Cumhurbaşkanı Yardımcısı Fuat Oktay tv100 canlı yayınında soruları yanıtladı. Fuat Oktay’ın açıklamalarından öne çıkanlar şöyle:
“6 Şubat’taki sarsıntılar büyük bir afet. Tıpkı gün 2 büyük sarsıntısı yaşadık. O gün de yılın en şiddetli soğuğunu yaşıyoruz. 04.17’de zelzele olduğu anda hepimize AFAD’dan ihtar geldi. 04.17’de hepimiz ayaktaydık. Süleyman Bey ve Cumhurbaşkanımızla görüşmemiz oldu. 04.17’de olan bir zelzelenin akabinde dakikalar sonra birbiriyle bağlantı kurmuş, ana stratejik kararları vermiş bir iktidardan bahsediyoruz.
‘KOMUTANLARIMIZ ‘SAVAŞTAYIZ’ DEYİO RİSK ALDILAR’
Her bir vilayetimize görevlendirme yapılmıştır. O denli şiddetli bir soğuk ki helikopterler kalkıp gidemiyor. Kumandanlarımızın orada ‘bir savaştayız’ deyip risk aldılar. O kaideler içerisinde bakanlarımız misyon yerlerindeydi. Tüm alanlara birden odaklanmak zorundayız, her bir enkazın başına birer kişi verebilirsiniz lakin hakikat değil. O vakit fazla bir iş yapamazsınız. Grupları muhakkak yerlerde odaklamak zorundasınız. O kaidelerde grupları ulaştırmak zorundasınız. Biz o gün milletlerarası takımlarla ilgili yardım davetinde bulunduk.
Birleşmiş Milletler Genel Sekreter Yardımcısı, heyetiyle birlikte bana geldi, ‘böyle bir afet ve bu türlü bir yıkım ve bu büyüklükte bir arama kurtarma faaliyeti bizim kayıtlarımızda dünyanın rastgele bir yerinde gözükmüyor’ dedi.
‘İLK 3 HAFTA…’
Bu büyüklükteki sarsıntının her türlü tüm akut devrini, her türlü kahırlarını birinci 3 haftada geride bırakan bir Türkiye’den bahsediyoruz. Çok tezli söylüyorum ne ABD, ne İngiltere, ne Fransa, ne Rusya, ne Çin, ne Japonya bu büyüklükteki afetin akut zelzelesini bu kadar kısa müddette geri bırakma talihi yok. Bugün itibariyle 3,3 milyon insanımız süreksiz barınma merkezinde. Yaklaşık 770 bin kurulu çadırımız var. Konteyner sayımız 71 bin oldu. Amacımız 130 bine çıkmak. Enkazların kaldırılması 1 haftaya bitiyor.

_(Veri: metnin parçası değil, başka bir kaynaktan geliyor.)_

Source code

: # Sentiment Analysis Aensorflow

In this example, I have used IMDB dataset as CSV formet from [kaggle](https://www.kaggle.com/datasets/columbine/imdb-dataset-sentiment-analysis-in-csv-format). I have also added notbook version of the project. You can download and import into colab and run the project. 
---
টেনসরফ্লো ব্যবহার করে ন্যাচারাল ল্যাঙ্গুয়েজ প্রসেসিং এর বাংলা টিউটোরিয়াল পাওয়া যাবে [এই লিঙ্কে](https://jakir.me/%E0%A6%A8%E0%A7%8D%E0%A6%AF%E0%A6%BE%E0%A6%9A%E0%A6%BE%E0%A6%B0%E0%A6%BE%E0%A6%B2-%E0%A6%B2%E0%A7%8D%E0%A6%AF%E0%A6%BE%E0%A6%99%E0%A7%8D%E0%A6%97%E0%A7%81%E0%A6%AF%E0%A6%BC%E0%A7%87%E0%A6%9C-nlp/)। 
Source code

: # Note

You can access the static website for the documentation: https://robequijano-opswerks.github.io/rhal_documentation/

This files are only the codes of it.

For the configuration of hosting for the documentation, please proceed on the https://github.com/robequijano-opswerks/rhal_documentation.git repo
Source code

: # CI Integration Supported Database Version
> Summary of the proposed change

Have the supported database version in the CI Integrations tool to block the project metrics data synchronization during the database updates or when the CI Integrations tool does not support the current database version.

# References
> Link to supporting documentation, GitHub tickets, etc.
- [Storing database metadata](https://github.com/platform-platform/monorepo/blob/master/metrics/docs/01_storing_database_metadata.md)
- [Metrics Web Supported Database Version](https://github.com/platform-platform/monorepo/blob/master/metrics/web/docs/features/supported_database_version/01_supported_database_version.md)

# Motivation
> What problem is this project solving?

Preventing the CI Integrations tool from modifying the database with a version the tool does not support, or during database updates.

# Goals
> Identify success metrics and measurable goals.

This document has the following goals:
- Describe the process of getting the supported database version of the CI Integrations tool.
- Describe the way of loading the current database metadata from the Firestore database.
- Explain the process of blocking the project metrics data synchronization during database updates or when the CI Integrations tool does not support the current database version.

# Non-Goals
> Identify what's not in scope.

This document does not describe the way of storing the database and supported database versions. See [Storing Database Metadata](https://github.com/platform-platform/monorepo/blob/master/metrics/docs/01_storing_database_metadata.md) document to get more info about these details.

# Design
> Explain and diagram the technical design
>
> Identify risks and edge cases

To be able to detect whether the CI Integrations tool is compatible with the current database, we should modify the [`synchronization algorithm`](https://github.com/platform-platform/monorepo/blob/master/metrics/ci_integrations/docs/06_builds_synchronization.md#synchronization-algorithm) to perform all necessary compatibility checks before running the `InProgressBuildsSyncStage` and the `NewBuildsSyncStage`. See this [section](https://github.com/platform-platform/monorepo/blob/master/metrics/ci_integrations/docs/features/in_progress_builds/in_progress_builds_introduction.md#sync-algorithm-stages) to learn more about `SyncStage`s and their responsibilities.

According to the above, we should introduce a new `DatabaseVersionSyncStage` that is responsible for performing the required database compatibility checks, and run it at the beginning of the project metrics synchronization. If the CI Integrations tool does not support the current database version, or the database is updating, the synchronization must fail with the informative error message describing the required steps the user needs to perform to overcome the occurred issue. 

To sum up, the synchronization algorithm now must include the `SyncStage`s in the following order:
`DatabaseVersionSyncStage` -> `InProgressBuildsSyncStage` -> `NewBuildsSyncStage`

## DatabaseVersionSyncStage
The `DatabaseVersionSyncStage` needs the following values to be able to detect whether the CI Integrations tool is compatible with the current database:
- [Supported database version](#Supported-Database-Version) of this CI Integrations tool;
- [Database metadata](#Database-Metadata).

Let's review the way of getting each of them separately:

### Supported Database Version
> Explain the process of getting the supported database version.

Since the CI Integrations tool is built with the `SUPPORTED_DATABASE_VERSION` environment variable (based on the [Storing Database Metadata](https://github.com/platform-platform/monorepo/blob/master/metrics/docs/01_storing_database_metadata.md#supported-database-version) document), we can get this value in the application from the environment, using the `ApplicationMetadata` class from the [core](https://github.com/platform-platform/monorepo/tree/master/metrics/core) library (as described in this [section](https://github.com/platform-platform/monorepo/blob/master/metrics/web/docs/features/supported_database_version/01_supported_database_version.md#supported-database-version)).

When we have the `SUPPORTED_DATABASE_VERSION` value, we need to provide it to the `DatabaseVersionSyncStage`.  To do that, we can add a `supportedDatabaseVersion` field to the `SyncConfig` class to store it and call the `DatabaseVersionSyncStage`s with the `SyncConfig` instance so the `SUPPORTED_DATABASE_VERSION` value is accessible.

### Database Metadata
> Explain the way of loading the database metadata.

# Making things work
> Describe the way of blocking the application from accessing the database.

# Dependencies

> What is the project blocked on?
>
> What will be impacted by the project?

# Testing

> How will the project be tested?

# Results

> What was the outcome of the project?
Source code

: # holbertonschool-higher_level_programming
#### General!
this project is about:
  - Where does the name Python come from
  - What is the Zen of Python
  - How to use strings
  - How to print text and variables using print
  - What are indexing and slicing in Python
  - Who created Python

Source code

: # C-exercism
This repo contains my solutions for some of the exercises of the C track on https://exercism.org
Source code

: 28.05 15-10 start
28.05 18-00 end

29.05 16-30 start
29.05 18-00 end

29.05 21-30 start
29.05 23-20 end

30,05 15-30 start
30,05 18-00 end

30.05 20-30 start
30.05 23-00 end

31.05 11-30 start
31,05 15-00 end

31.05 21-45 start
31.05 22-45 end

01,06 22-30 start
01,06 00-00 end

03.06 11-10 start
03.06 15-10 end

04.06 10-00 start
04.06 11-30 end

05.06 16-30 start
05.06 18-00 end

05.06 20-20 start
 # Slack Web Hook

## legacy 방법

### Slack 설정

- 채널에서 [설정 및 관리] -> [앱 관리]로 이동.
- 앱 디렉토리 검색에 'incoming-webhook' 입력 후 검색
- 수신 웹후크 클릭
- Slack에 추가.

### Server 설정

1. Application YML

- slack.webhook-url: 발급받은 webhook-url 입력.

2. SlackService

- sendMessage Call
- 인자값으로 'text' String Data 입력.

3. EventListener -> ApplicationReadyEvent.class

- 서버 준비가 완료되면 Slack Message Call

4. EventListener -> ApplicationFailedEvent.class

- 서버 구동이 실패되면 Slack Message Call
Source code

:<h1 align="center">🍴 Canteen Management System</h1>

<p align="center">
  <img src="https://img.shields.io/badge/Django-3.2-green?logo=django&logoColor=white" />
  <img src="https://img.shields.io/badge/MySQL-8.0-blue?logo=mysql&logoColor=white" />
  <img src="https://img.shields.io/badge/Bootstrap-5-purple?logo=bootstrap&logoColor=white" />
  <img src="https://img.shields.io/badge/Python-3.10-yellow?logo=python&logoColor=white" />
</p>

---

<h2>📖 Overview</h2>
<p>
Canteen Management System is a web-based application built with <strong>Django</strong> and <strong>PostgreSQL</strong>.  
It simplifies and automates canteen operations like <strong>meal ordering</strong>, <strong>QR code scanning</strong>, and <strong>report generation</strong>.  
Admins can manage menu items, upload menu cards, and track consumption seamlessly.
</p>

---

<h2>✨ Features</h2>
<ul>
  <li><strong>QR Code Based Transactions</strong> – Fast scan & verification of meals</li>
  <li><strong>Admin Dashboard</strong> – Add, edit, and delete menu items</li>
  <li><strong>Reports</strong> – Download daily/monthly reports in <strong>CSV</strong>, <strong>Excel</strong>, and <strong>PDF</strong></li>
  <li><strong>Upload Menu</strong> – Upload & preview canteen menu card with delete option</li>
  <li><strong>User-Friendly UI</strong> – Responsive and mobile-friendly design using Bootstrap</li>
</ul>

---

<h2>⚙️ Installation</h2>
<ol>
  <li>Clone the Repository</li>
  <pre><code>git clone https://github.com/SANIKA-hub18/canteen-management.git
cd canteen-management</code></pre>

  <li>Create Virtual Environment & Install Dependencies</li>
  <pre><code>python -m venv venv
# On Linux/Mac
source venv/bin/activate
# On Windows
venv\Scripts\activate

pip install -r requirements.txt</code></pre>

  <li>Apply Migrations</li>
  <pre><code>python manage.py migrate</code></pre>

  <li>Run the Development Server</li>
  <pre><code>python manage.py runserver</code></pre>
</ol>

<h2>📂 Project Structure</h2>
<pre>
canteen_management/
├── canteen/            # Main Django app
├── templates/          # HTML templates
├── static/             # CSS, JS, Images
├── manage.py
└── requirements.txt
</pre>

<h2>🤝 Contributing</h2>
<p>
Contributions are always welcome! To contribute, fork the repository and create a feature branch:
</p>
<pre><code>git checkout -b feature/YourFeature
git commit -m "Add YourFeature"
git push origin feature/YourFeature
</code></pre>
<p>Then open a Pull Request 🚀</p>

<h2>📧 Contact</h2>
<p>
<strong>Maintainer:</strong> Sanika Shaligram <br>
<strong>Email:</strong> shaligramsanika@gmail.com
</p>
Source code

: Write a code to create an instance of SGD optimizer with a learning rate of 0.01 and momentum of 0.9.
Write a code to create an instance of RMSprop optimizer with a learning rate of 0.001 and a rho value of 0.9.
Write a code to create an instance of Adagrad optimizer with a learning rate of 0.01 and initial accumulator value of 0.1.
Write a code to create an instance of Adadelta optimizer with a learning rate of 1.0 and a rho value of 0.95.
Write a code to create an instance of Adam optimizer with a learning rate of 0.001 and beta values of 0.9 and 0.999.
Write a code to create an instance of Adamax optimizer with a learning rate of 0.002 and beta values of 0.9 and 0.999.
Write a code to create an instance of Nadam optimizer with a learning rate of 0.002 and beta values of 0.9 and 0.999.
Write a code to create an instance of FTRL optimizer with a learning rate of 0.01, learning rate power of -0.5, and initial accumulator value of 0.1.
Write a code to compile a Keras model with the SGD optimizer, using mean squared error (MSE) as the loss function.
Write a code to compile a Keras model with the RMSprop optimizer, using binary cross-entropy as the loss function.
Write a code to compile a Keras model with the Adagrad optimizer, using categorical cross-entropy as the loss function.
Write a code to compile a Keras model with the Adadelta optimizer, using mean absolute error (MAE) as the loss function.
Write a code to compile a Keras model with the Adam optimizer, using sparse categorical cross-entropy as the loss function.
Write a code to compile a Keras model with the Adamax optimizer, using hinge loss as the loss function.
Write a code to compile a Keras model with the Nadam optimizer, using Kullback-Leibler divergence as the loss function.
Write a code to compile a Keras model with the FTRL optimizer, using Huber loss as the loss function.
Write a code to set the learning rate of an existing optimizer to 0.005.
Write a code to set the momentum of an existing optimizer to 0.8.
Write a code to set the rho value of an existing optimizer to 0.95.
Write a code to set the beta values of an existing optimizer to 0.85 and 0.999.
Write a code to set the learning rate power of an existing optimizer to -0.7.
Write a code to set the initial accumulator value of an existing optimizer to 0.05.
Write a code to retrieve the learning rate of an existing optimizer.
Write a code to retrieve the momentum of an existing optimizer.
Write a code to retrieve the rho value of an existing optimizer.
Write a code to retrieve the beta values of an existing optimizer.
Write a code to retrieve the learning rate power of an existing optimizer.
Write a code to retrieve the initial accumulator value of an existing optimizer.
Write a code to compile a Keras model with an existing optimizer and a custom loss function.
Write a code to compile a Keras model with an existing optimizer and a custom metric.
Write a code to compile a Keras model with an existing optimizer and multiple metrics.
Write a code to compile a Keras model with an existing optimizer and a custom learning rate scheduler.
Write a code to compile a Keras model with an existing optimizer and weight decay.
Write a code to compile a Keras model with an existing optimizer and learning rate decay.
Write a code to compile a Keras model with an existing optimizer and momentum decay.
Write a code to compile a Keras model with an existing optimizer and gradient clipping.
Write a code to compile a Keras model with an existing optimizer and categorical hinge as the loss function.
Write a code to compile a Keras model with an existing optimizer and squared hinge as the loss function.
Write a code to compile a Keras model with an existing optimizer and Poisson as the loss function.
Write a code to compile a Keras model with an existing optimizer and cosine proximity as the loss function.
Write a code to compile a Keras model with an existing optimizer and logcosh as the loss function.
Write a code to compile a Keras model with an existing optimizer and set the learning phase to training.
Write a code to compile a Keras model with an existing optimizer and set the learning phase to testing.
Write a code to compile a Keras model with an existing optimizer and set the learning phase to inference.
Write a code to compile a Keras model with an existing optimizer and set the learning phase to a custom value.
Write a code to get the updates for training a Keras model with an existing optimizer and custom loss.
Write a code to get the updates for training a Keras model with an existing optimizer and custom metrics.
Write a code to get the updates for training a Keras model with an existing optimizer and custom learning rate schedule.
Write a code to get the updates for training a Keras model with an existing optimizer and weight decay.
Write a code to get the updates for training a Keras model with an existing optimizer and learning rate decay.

‘KALICI KONUTLARA BAŞLADIK’
Enkazları kaldırırken kalıcı konutlara başladık. 311 bin konutun hasarlı olduğunu gördük. Evvelce biz orta hasarlıları güçlendiriyorduk fakat orada gördük ki burada çok başarılı işler olmuyor. Verdiğimiz krediler konutların güçlendirilmesinde çok sağlıklı olmuyor. Cumhurbaşkanımız talimat verdi ve orta hasarlıların tamamını yıktık. 2 ay üzere bir müddette 121 bin konutun temelleri atıldı. Köy konutları bitti. Bayram sonu teslim etmeye başlayacağız. Tamamını 1 yıl içerisinde bitireceğiz. Biz kelam verdik mi yaparız diyen bir iktidarız. 6 Şubat’ı yedili masanın olduğu iktidarda yaşasaydık toplanıp toplanıp dağılırlardı. Yapabilecekleri hiçbir şey yoktu. Bol keseden vaat verip yapamayacak olan ile Türkiye’nin hayrına iş yapanı milletimiz görüyor.
‘ŞAHISLARI KURUMLARDAN AYIRMAK GEREKLİ’
Kızılay’ın çadırları, çadır üretim tesisleri var. Biz çadır stoklarının tamamını kullandık, dışarıdan da çok önemli takviye aldık. Sonra parayla çadır satmayı öğrendik, buna ben evvelden de tabir ettim. Buna biz de üzüldük, bu türlü bir şey olmasaydı uygun olurdu. Kızılay genel kurulu olan ve idaresi genel şurayla belirlenen bir kuruluştur. Şahısları kurumlardan ayırmak gereklidir. Oluşturulan algıyla kurumu dövmemek lazım. Burada yapacağımız 2 şeydir; kişinin kendi inisiyatifi ile istifasıdır, harikulâde genel konseye davet edilmesi ve idarenin belirlenmesidir. Erdoğan çıkıp çabucak değiştiriyor olsa ‘tek adam’ diyorsunuz. Değiştirmiyor ‘genel kurulu çalıştırsın’ denildiğinde ‘niye yapmıyorsunuz?’ deniliyor. Genel konsey üyeleri bunu çok rahatlıkla değiştirebilir yahut lider istifa edebilir.”